What you need to do. Using the records that follow, count the lines containing the word "into" and give that number only.

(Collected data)
★ ★ ★

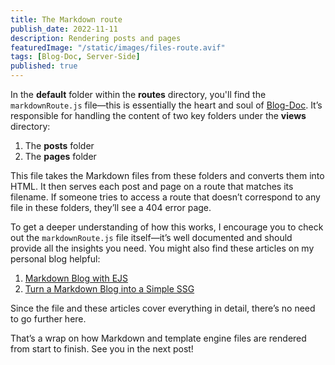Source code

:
 ```yaml
---
title: The Markdown route
publish_date: 2022-11-11
description: Rendering posts and pages
featuredImage: "/static/images/files-route.avif"
tags: [Blog-Doc, Server-Side]
published: true
---
```


In the **default** folder within the **routes** directory, you'll find the `markdownRoute.js` file—this is essentially the heart and soul of [Blog-Doc](/posts/what-is-blog-doc). It’s responsible for handling the content of two key folders under the **views** directory:

1. The **posts** folder
2. The **pages** folder

This file takes the Markdown files from these folders and converts them into HTML. It then serves each post and page on a route that matches its filename. If someone tries to access a route that doesn’t correspond to any file in these folders, they’ll see a 404 error page.

To get a deeper understanding of how this works, I encourage you to check out the `markdownRoute.js` file itself—it’s well documented and should provide all the insights you need. You might also find these articles on my personal blog helpful:

1. [Markdown Blog with EJS](https://lebcit.github.io/posts/markdown-blog-with-ejs/)
2. [Turn a Markdown Blog into a Simple SSG](https://lebcit.github.io/posts/turn-a-markdown-blog-to-a-simple-ssg/)

Since the file and these articles cover everything in detail, there’s no need to go further here.

That’s a wrap on how Markdown and template engine files are rendered from start to finish. See you in the next post!
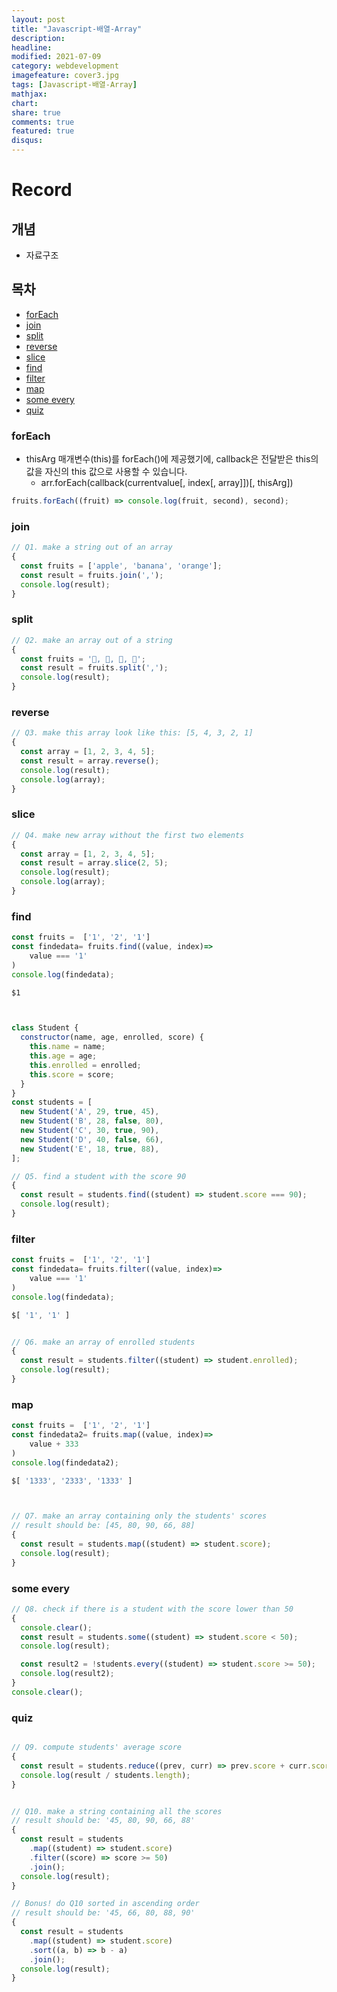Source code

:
 ```yaml
---
layout: post
title: "Javascript-배열-Array"
description: 
headline: 
modified: 2021-07-09
category: webdevelopment
imagefeature: cover3.jpg
tags: [Javascript-배열-Array]
mathjax: 
chart: 
share: true
comments: true
featured: true
disqus:
---
```


# Record
## 개념
- 자료구조

## 목차
- [forEach](#forEach)
- [join](#join)
- [split](#split)
- [reverse](#reverse)
- [slice](#slice)
- [find](#find)
- [filter](#filter)
- [map](#map)
- [some every](#some-every)
- [quiz](#quiz)

### forEach
- thisArg 매개변수(this)를 forEach()에 제공했기에, callback은 전달받은 this의 값을 자신의 this 값으로 사용할 수 있습니다. 
    - arr.forEach(callback(currentvalue[, index[, array]])[, thisArg])
```JavaScript
fruits.forEach((fruit) => console.log(fruit, second), second);
```



### join
```JavaScript
// Q1. make a string out of an array
{
  const fruits = ['apple', 'banana', 'orange'];
  const result = fruits.join(',');
  console.log(result);
}
```

### split
```JavaScript
// Q2. make an array out of a string
{
  const fruits = '🍎, 🥝, 🍌, 🍒';
  const result = fruits.split(',');
  console.log(result);
}
```

### reverse
```JavaScript
// Q3. make this array look like this: [5, 4, 3, 2, 1]
{
  const array = [1, 2, 3, 4, 5];
  const result = array.reverse();
  console.log(result);
  console.log(array);
}
```

### slice
```JavaScript
// Q4. make new array without the first two elements
{
  const array = [1, 2, 3, 4, 5];
  const result = array.slice(2, 5);
  console.log(result);
  console.log(array);
}
```


### find
```JavaScript
const fruits =  ['1', '2', '1']
const findedata= fruits.find((value, index)=>
    value === '1'
)
console.log(findedata);

$1



class Student {
  constructor(name, age, enrolled, score) {
    this.name = name;
    this.age = age;
    this.enrolled = enrolled;
    this.score = score;
  }
}
const students = [
  new Student('A', 29, true, 45),
  new Student('B', 28, false, 80),
  new Student('C', 30, true, 90),
  new Student('D', 40, false, 66),
  new Student('E', 18, true, 88),
];

// Q5. find a student with the score 90
{
  const result = students.find((student) => student.score === 90);
  console.log(result);
}

```

### filter
```JavaScript
const fruits =  ['1', '2', '1']
const findedata= fruits.filter((value, index)=>
    value === '1'
)
console.log(findedata);

$[ '1', '1' ]


// Q6. make an array of enrolled students
{
  const result = students.filter((student) => student.enrolled);
  console.log(result);
}
```

### map
```JavaScript
const fruits =  ['1', '2', '1']
const findedata2= fruits.map((value, index)=>
    value + 333
)
console.log(findedata2);

$[ '1333', '2333', '1333' ]



// Q7. make an array containing only the students' scores
// result should be: [45, 80, 90, 66, 88]
{
  const result = students.map((student) => student.score);
  console.log(result);
}
```



### some every
```JavaScript
// Q8. check if there is a student with the score lower than 50
{
  console.clear();
  const result = students.some((student) => student.score < 50);
  console.log(result);

  const result2 = !students.every((student) => student.score >= 50);
  console.log(result2);
}
console.clear();
```


### quiz
```JavaScript

// Q9. compute students' average score
{
  const result = students.reduce((prev, curr) => prev.score + curr.score);
  console.log(result / students.length);
}


// Q10. make a string containing all the scores
// result should be: '45, 80, 90, 66, 88'
{
  const result = students
    .map((student) => student.score)
    .filter((score) => score >= 50)
    .join();
  console.log(result);
}

// Bonus! do Q10 sorted in ascending order
// result should be: '45, 66, 80, 88, 90'
{
  const result = students
    .map((student) => student.score)
    .sort((a, b) => b - a)
    .join();
  console.log(result);
}
```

★ ★ ★

Final answer. 2